------ RECORDS SUPPLIED

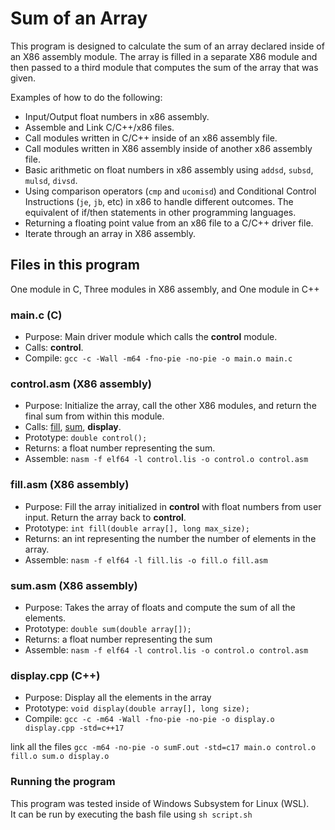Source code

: # Sum of an Array
This program is designed to calculate the sum of an array declared inside of an X86 assembly module. The array is filled in a separate X86
module and then passed to a third module that computes the sum of the array that was given.

Examples of how to do the following:
- Input/Output float numbers in x86 assembly.
- Assemble and Link C/C++/x86 files.
- Call modules written in C/C++ inside of an x86 assembly file.
- Call modules written in X86 assembly inside of another x86 assembly file.
- Basic arithmetic on float numbers in x86 assembly using `addsd`, `subsd`, `mulsd`, `divsd`.
- Using comparison operators (`cmp` and `ucomisd`) and Conditional Control Instructions (`je`, `jb`, etc) in x86 to handle different outcomes. The equivalent of if/then statements in other programming languages.
- Returning a floating point value from an x86 file to a C/C++ driver file.
- Iterate through an array in X86 assembly.

## Files in this program
One module in C, Three modules in X86 assembly, and One module in C++
### main.c (C)
- Purpose: Main driver module which calls the **control** module.
- Calls: **control**.
- Compile: `gcc -c -Wall -m64 -fno-pie -no-pie -o main.o main.c`
### control.asm (X86 assembly)
- Purpose: Initialize the array, call the other X86 modules, and return the final sum from within this module.
- Calls: [fill](https://github.com/clxmente/Assembly-CPSC-240/tree/main/%5B3%5D%20Sum%20of%20Array#fillasm-x86-assembly), [sum](https://github.com/clxmente/Assembly-CPSC-240/tree/main/%5B3%5D%20Sum%20of%20Array#sumasm-x86-assembly), **display**.
- Prototype: `double control();`
- Returns: a float number representing the sum.
- Assemble: `nasm -f elf64 -l control.lis -o control.o control.asm`
### fill.asm (X86 assembly)
- Purpose: Fill the array initialized in **control** with float numbers from user input. Return the array back to **control**.
- Prototype: `int fill(double array[], long max_size);`
- Returns: an int representing the number the number of elements in the array.
- Assemble: `nasm -f elf64 -l fill.lis -o fill.o fill.asm`
### sum.asm (X86 assembly)
- Purpose: Takes the array of floats and compute the sum of all the elements.
- Prototype: `double sum(double array[]);`
- Returns: a float number representing the sum
- Assemble: `nasm -f elf64 -l control.lis -o control.o control.asm`
### display.cpp (C++)
- Purpose: Display all the elements in the array
- Prototype: `void display(double array[], long size);`
- Compile: `gcc -c -m64 -Wall -fno-pie -no-pie -o display.o display.cpp -std=c++17`

link all the files `gcc -m64 -no-pie -o sumF.out -std=c17 main.o control.o fill.o sum.o display.o`

### Running the program
This program was tested inside of Windows Subsystem for Linux (WSL).  
It can be run by executing the bash file using `sh script.sh`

------------

### INSTRUCTIONS TO FOLLOW
Transcribe, word for word, only the material from its opening line through the line containing "- Returning a", both ends included, and omit the pictures.

### ANSWER BOX
Source code

: # Sum of an Array
This program is designed to calculate the sum of an array declared inside of an X86 assembly module. The array is filled in a separate X86
module and then passed to a third module that computes the sum of the array that was given.

Examples of how to do the following:
- Input/Output float numbers in x86 assembly.
- Assemble and Link C/C++/x86 files.
- Call modules written in C/C++ inside of an x86 assembly file.
- Call modules written in X86 assembly inside of another x86 assembly file.
- Basic arithmetic on float numbers in x86 assembly using `addsd`, `subsd`, `mulsd`, `divsd`.
- Using comparison operators (`cmp` and `ucomisd`) and Conditional Control Instructions (`je`, `jb`, etc) in x86 to handle different outcomes. The equivalent of if/then statements in other programming languages.
- Returning a floating point value from an x86 file to a C/C++ driver file.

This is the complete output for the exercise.